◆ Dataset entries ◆
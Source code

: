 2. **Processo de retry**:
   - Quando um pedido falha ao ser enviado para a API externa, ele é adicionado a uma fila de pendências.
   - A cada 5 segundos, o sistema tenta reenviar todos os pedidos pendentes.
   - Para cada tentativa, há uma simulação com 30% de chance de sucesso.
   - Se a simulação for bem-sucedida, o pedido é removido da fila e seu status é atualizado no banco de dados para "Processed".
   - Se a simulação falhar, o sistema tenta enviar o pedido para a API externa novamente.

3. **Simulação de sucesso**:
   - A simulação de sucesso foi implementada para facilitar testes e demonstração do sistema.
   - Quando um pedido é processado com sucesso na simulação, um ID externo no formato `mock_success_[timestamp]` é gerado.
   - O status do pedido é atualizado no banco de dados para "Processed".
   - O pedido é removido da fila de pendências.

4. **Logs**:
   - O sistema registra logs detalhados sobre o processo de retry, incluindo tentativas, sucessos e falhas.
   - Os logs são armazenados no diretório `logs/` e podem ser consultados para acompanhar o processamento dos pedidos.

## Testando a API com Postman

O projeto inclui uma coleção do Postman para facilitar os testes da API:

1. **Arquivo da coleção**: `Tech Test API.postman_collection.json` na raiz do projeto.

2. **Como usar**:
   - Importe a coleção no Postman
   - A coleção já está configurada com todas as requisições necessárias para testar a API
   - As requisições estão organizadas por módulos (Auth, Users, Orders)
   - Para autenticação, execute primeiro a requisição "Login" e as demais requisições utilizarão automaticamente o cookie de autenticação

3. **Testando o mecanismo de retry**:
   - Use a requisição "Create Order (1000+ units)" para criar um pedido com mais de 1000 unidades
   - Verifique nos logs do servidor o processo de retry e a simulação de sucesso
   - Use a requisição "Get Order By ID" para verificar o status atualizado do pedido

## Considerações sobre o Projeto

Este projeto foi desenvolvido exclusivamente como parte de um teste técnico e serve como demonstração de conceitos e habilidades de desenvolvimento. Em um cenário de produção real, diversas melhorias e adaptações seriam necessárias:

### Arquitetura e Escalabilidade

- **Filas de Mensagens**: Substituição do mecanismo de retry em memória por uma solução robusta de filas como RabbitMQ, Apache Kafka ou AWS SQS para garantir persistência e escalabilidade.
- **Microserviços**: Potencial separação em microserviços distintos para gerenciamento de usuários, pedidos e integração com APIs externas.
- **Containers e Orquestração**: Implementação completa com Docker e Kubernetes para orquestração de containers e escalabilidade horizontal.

◆ Task details ◆
Lines from the one containing "- **Filas de" through the end of the entries above must be copied exactly; include both ends and no other lines.

◆ Result ◆
- **Filas de Mensagens**: Substituição do mecanismo de retry em memória por uma solução robusta de filas como RabbitMQ, Apache Kafka ou AWS SQS para garantir persistência e escalabilidade.
- **Microserviços**: Potencial separação em microserviços distintos para gerenciamento de usuários, pedidos e integração com APIs externas.
- **Containers e Orquestração**: Implementação completa com Docker e Kubernetes para orquestração de containers e escalabilidade horizontal.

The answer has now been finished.